Technical Report #4, which defined Unicode 1.1 and introduced
FSS-UTF (the first version of UTF-8) said simply:
When there are multiple ways to encode a value, for example
U+0000, only the shortest encoding is legal.
whereas RFC 2279 (January 1998) goes into more detail:
NOTE -- actual implementations of the decoding algorithm above
should protect against decoding invalid sequences. For instance,
a naive implementation may (wrongly) decode the invalid UTF-8
sequence C0 80 into the character U+0000, which may have security
consequences and/or cause other problems.
In either case, the point is clear. The standard decoding algorithm
must be careful NOT to handle this case.
> 1. Will using Java's UTF-8 format produce problems for any software
> anyone's aware of?
Yes, if the software is written to the UTF-8 spec.

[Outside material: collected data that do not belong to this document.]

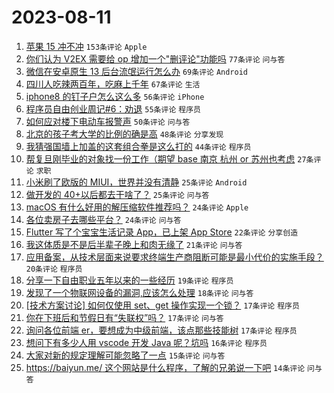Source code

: # 2023-08-11

1. [苹果 15 冲不冲](https://www.v2ex.com/t/964300) `153条评论` `Apple`
1. [你们认为 V2EX 需要给 op 增加一个"删评论"功能吗](https://www.v2ex.com/t/964292) `77条评论` `问与答`
1. [微信在安卓原生 13 后台流氓运行怎么办](https://www.v2ex.com/t/964295) `69条评论` `Android`
1. [四川人吃辣两百年，吃麻上千年](https://www.v2ex.com/t/964302) `67条评论` `生活`
1. [iphone8 的钉子户怎么这么多](https://www.v2ex.com/t/964355) `56条评论` `iPhone`
1. [程序员自由创业周记#6：劝退](https://www.v2ex.com/t/964322) `55条评论` `程序员`
1. [如何应对楼下电动车报警声](https://www.v2ex.com/t/964293) `50条评论` `问与答`
1. [北京的孩子考大学的比例的确是高](https://www.v2ex.com/t/964356) `48条评论` `分享发现`
1. [我猜强国墙上加盖的这套组合拳是这么打的](https://www.v2ex.com/t/964323) `44条评论` `程序员`
1. [帮复旦刚毕业的对象找一份工作（期望 base 南京 杭州 or 苏州也考虑](https://www.v2ex.com/t/964329) `27条评论` `求职`
1. [小米刷了欧版的 MIUI，世界并没有清静](https://www.v2ex.com/t/964390) `25条评论` `Android`
1. [做开发的 40+以后都去干啥了？](https://www.v2ex.com/t/964327) `25条评论` `问与答`
1. [macOS 有什么好用的解压缩软件推荐吗？](https://www.v2ex.com/t/964467) `24条评论` `Apple`
1. [各位卖房子去哪些平台？](https://www.v2ex.com/t/964317) `24条评论` `问与答`
1. [Flutter 写了个宝宝生活记录 App，已上架 App Store](https://www.v2ex.com/t/964459) `22条评论` `分享创造`
1. [我这体质是不是后半辈子晚上和肉无缘了](https://www.v2ex.com/t/964408) `21条评论` `问与答`
1. [应用备案，从技术层面来说要求终端生产商阻断可能是最小代价的实施手段？](https://www.v2ex.com/t/964334) `20条评论` `程序员`
1. [分享一下自由职业五年以来的一些经历](https://www.v2ex.com/t/964402) `19条评论` `程序员`
1. [发现了一个物联网设备的漏洞,应该怎么处理](https://www.v2ex.com/t/964404) `18条评论` `问与答`
1. [[技术方案讨论] 如何仅使用 set、get 操作实现一个锁？](https://www.v2ex.com/t/964395) `17条评论` `程序员`
1. [你在下班后和节假日有“失联权”吗？](https://www.v2ex.com/t/964377) `17条评论` `问与答`
1. [询问各位前端 er，要想成为中级前端，该点那些技能树](https://www.v2ex.com/t/964313) `17条评论` `程序员`
1. [想问下有多少人用 vscode 开发 Java 呢？坑吗](https://www.v2ex.com/t/964484) `16条评论` `程序员`
1. [大家对新的规定理解可能忽略了一点](https://www.v2ex.com/t/964350) `15条评论` `问与答`
1. [https://baiyun.me/ 这个网站是什么程序，了解的兄弟说一下吧](https://www.v2ex.com/t/964449) `14条评论` `问与答`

> 2. In general, is it always acceptable to encode a one-byte
> character in two or three bytes? or a two-byte character in three
Apparently it is NEVER acceptable. Java's implementation is not
> 3. Does anyone know why Java does not want to encode the 0
> character as a single byte? In other words, is there any reason
> why a stream should not contain embedded nulls?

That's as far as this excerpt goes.